Excerpts from a dataset
*** Begin section ***
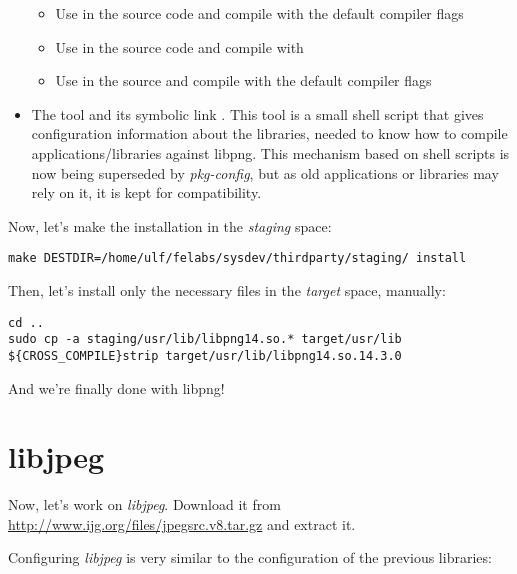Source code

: \begin{itemize}
  \begin{itemize}

  \item Use  in the source code and compile with
    the default compiler flags

  \item Use  in the source code and compile
    with 

  \item Use  in the source and compile
    with the default compiler flags

  \end{itemize}

\item The  tool and its symbolic link
  . This tool is a small shell script
  that gives configuration information about the libraries, needed to
  know how to compile applications/libraries against libpng. This
  mechanism based on shell scripts is now being superseded by {\em
    pkg-config}, but as old applications or libraries may rely on it,
  it is kept for compatibility.

\end{itemize}

Now, let's make the installation in the {\em staging} space:

\begin{verbatim}
make DESTDIR=/home/ulf/felabs/sysdev/thirdparty/staging/ install
\end{verbatim}

Then, let's install only the necessary files in the {\em target}
space, manually:

\begin{verbatim}
cd ..
sudo cp -a staging/usr/lib/libpng14.so.* target/usr/lib
${CROSS_COMPILE}strip target/usr/lib/libpng14.so.14.3.0
\end{verbatim}

And we're finally done with libpng!

\section{libjpeg}

Now, let's work on {\em libjpeg}. Download it from
\url{http://www.ijg.org/files/jpegsrc.v8.tar.gz} and extract it.

Configuring {\em libjpeg} is very similar to the configuration of the
previous libraries:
*** End section ***
_Assigned task_: Copy the lines above exactly. Do not include pictures.

_Written solution_:
Source code

: \begin{itemize}
  \begin{itemize}

  \item Use  in the source code and compile with
    the default compiler flags

  \item Use  in the source code and compile
    with 

  \item Use  in the source and compile
    with the default compiler flags

  \end{itemize}

\item The  tool and its symbolic link
  . This tool is a small shell script
  that gives configuration information about the libraries, needed to
  know how to compile applications/libraries against libpng. This
  mechanism based on shell scripts is now being superseded by {\em
    pkg-config}, but as old applications or libraries may rely on it,
  it is kept for compatibility.

\end{itemize}

Now, let's make the installation in the {\em staging} space:

\begin{verbatim}
make DESTDIR=/home/ulf/felabs/sysdev/thirdparty/staging/ install
\end{verbatim}

Then, let's install only the necessary files in the {\em target}
space, manually:

\begin{verbatim}
cd ..
sudo cp -a staging/usr/lib/libpng14.so.* target/usr/lib
${CROSS_COMPILE}strip target/usr/lib/libpng14.so.14.3.0
\end{verbatim}

And we're finally done with libpng!

\section{libjpeg}

Now, let's work on {\em libjpeg}. Download it from
\url{http://www.ijg.org/files/jpegsrc.v8.tar.gz} and extract it.

Configuring {\em libjpeg} is very similar to the configuration of the
previous libraries:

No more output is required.